Gazans need access to polio vaccines amid ‘deathly cycle’ of malnutrition, heat and disease, say UN aid agencies
In a bid to prevent a polio epidemic in Gaza, UN humanitarians on Tuesday repeated continuing international calls for a ceasefire, to allow a mass vaccination campaign to get under way.
Almost 10 months of war and intense Israeli bombardment have shattered healthcare in Gaza and disrupted routine inoculation rounds for youngsters, leaving them exposed to a range of preventable diseases including polio, which the UN World Health Organization (WHO) confirmed had been identified last month in several sewage samples taken from Gaza.
Speaking to journalists in Geneva, WHO spokesperson Christian Lindmeier said that a ceasefire would be “the best” solution, before calling at the very least for the enclave’s roads to be kept clear and for safe access for medical and other relief supplies. “Otherwise, the vaccines would be sitting as many other trucks are across the border, either on the Rafah side or at the other checkpoints either inside or just inside or outside Gaza,” he said, a week since the UN health agency announced that it was sending one million polio vaccines to the Strip.
No cases of paralysis have been reported so far, according to WHO.
If a child receives the full course of vaccines, the risk of contracting paralyzing polio is “negligible”, said UN Children’s Fund (UNICEF) spokesperson James Elder. He insisted that vaccine rates had been “very high” before war erupted in response to Hamas-led terror attacks on multiple targets in southern Israel which left some 1,250 dead and more than 250 taken hostage. “But the mass displacement, the decimation of health infrastructure, the horrendously insecure operating environment, they all make it much, much more difficult, hence putting more and more children at risk,” he said, adding that vaccination coverage was now at around 89 per cent – “hence you’ve got this increased risk for children”.

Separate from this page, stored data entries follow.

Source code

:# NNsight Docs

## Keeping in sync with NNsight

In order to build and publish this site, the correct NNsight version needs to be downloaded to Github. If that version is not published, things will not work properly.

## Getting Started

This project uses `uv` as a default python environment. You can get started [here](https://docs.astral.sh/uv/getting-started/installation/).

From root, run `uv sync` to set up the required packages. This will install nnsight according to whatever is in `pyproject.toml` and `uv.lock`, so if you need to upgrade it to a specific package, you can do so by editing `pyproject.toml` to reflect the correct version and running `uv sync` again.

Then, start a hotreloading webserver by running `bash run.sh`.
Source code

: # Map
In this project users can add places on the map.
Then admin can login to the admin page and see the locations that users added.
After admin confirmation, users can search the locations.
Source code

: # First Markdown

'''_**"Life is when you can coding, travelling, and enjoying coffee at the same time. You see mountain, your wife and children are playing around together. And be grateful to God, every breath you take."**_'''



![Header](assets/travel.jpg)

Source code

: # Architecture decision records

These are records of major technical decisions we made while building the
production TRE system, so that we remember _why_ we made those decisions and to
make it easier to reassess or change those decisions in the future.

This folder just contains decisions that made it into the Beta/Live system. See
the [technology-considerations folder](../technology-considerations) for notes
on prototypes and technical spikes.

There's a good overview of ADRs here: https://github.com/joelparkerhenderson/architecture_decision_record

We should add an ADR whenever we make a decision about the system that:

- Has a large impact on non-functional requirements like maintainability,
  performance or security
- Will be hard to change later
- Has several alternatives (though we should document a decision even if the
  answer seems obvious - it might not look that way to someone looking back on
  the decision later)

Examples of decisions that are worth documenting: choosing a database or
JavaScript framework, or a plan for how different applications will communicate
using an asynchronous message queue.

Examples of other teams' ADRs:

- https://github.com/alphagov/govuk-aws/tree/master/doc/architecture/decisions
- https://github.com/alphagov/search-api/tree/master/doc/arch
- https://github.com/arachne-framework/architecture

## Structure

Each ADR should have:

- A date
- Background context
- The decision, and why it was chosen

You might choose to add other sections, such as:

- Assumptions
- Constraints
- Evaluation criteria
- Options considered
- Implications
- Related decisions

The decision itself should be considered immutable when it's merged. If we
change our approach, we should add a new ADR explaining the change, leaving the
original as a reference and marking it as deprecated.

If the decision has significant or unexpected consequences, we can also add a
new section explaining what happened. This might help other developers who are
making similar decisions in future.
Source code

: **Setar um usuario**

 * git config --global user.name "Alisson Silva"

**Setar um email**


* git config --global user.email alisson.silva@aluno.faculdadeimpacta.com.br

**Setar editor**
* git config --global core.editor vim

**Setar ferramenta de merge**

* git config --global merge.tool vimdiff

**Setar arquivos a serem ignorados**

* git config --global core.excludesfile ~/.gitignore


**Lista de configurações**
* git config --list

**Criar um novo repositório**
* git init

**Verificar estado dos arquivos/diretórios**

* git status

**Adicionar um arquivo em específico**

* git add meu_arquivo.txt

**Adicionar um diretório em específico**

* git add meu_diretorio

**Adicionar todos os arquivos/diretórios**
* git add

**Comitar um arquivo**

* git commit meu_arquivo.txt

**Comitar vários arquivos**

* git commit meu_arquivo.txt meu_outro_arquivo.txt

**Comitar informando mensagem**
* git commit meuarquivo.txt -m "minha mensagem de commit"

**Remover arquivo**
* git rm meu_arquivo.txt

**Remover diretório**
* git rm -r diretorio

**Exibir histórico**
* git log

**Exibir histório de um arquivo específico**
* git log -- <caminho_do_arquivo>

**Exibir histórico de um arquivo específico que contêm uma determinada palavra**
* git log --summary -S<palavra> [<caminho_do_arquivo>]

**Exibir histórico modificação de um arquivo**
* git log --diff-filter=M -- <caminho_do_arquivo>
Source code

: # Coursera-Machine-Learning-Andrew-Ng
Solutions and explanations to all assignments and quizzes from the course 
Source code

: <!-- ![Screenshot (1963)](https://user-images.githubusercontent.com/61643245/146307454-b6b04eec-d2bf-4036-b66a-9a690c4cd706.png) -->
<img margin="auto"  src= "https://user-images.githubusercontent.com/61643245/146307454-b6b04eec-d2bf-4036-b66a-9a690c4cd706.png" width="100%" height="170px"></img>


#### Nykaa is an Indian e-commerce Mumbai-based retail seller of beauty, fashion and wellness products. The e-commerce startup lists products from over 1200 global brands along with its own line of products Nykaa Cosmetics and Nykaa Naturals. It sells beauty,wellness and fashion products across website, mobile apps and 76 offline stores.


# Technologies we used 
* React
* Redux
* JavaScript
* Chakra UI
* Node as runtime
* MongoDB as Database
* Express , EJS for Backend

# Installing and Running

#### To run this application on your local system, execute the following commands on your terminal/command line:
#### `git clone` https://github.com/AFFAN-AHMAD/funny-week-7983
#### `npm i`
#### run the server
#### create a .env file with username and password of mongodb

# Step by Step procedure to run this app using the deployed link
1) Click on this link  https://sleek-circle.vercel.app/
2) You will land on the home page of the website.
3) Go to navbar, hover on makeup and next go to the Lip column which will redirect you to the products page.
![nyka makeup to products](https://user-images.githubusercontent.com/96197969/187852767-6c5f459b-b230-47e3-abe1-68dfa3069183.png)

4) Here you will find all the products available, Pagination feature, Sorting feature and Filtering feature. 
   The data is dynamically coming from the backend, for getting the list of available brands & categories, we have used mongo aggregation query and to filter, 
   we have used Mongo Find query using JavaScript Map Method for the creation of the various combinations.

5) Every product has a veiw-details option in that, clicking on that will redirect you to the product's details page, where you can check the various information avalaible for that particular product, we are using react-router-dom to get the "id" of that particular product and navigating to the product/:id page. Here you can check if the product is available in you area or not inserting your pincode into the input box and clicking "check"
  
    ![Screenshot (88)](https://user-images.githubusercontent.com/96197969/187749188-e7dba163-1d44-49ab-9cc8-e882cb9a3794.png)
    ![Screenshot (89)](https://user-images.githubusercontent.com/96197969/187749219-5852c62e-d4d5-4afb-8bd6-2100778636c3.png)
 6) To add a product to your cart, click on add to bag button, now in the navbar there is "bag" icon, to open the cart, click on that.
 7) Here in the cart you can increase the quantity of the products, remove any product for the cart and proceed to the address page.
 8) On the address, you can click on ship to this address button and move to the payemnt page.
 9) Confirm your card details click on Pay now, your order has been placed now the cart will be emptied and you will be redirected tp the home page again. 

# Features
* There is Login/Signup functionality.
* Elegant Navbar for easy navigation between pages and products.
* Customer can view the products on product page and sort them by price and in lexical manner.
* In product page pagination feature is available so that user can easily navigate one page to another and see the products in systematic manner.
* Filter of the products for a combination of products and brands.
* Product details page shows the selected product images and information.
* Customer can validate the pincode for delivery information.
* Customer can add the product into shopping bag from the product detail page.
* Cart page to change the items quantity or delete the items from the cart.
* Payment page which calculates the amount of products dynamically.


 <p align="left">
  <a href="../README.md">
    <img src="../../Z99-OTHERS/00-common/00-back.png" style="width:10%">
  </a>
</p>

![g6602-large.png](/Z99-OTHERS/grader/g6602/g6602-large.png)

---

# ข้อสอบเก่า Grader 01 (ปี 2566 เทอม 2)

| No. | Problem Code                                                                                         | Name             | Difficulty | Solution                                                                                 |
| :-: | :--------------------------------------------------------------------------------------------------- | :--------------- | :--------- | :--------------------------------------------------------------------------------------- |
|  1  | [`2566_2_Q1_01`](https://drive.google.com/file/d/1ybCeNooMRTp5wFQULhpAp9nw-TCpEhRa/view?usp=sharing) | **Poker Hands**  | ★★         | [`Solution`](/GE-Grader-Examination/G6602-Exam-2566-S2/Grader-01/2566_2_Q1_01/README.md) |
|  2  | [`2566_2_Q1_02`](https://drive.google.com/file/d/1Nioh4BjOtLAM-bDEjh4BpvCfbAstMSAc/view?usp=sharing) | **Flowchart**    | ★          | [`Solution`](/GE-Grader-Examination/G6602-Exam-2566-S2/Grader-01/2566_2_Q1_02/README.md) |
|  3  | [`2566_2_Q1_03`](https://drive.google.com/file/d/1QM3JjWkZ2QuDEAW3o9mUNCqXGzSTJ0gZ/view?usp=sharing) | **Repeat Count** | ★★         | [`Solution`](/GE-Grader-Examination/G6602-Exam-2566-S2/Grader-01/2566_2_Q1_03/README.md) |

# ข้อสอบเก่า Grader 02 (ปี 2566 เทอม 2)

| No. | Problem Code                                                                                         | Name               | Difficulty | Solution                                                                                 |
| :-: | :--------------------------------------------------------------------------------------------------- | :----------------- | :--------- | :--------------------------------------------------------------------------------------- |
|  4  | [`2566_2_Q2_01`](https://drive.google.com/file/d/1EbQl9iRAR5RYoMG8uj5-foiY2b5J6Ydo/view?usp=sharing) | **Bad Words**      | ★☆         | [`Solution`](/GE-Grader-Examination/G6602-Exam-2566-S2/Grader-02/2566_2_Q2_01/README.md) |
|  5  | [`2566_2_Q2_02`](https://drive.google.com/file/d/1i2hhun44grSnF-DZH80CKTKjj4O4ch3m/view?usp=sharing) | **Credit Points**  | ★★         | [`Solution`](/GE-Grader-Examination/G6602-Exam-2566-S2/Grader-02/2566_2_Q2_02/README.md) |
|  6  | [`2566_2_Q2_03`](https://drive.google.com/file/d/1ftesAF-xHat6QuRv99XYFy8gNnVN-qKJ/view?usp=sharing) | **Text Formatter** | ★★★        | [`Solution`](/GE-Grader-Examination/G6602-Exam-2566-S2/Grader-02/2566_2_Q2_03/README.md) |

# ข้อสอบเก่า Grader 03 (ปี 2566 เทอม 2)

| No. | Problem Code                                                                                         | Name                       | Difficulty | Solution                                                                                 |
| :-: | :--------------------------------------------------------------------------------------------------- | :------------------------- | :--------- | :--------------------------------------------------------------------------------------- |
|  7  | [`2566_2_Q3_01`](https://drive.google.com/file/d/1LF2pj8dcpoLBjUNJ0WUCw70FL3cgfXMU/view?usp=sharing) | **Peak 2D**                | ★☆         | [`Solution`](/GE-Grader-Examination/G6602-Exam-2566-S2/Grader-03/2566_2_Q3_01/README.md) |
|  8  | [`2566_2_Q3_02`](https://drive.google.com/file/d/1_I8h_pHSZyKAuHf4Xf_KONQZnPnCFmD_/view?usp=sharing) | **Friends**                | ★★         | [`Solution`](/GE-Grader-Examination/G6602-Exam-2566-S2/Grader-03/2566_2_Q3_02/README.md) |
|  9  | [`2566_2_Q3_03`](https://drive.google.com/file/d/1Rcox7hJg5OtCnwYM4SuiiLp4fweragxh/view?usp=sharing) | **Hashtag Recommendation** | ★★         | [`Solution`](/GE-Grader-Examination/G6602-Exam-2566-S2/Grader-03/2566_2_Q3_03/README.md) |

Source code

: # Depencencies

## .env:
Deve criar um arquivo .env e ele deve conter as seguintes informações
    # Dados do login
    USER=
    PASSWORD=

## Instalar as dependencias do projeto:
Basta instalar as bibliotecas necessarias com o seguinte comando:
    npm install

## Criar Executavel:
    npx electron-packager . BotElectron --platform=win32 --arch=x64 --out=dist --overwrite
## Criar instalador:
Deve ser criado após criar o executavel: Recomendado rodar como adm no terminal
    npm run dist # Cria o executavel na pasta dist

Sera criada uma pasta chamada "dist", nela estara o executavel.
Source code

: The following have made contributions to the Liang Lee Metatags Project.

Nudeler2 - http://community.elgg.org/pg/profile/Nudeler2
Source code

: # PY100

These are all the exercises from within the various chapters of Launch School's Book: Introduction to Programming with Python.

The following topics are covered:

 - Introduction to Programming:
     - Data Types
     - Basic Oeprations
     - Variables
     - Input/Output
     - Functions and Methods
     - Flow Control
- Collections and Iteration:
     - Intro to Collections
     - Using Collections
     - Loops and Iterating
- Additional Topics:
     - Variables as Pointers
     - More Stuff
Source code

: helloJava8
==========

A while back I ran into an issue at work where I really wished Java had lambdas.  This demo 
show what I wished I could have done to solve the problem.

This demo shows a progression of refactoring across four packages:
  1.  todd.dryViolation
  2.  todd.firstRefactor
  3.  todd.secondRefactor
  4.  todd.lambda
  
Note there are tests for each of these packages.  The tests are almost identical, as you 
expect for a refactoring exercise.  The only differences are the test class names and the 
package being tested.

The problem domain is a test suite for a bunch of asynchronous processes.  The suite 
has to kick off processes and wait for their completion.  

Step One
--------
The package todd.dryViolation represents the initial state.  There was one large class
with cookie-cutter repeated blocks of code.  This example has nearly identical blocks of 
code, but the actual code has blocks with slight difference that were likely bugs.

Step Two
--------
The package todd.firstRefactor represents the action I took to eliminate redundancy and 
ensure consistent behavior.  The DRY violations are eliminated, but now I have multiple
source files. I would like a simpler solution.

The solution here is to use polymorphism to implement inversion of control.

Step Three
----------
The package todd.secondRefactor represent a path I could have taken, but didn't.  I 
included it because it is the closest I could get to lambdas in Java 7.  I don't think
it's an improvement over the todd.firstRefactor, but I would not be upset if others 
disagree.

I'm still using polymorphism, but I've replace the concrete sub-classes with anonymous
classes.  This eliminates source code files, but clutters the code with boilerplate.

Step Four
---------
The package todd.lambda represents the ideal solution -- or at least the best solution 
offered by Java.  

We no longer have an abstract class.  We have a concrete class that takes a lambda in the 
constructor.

Condemning the reported destruction last week of a key water treatment station in the southern city of Rafah, Mr. Elder underscored the additional health dangers this had created for Gazans, now that it had been “blown up”. It is yet another grim reminder on these assaults on families who are already in desperate need of water,” he said.
Today across Gaza, average water availability has fallen to between two and nine litres per person, per day, whereas the minimum should be 15 litres, Mr. Elder continued. “Somehow people are holding on, but of course we are now in that deathly cycle whereby children are very malnourished, there is immense heat, there is lack of water, there's a horrendous lack of sanitation and that's the cycle. On top of that, of course, there is a very, very active conflict.”
In its latest update issued Monday evening, the UN aid coordination office, OCHA, said that more than 200,000 people in Gaza – nine per cent of the population – have been forcibly displaced by Israeli evacuation orders.
Directives issued by the Israeli authorities on Saturday and Sunday impacted Rafah, Khan Younis and Deir al Balah “where a combined 56,000 people had been sheltering”, OCHA said, before warning that the development comes “at a time when water, sanitation and hygiene conditions are being further eroded in Gaza, with infectious diseases on the rise”.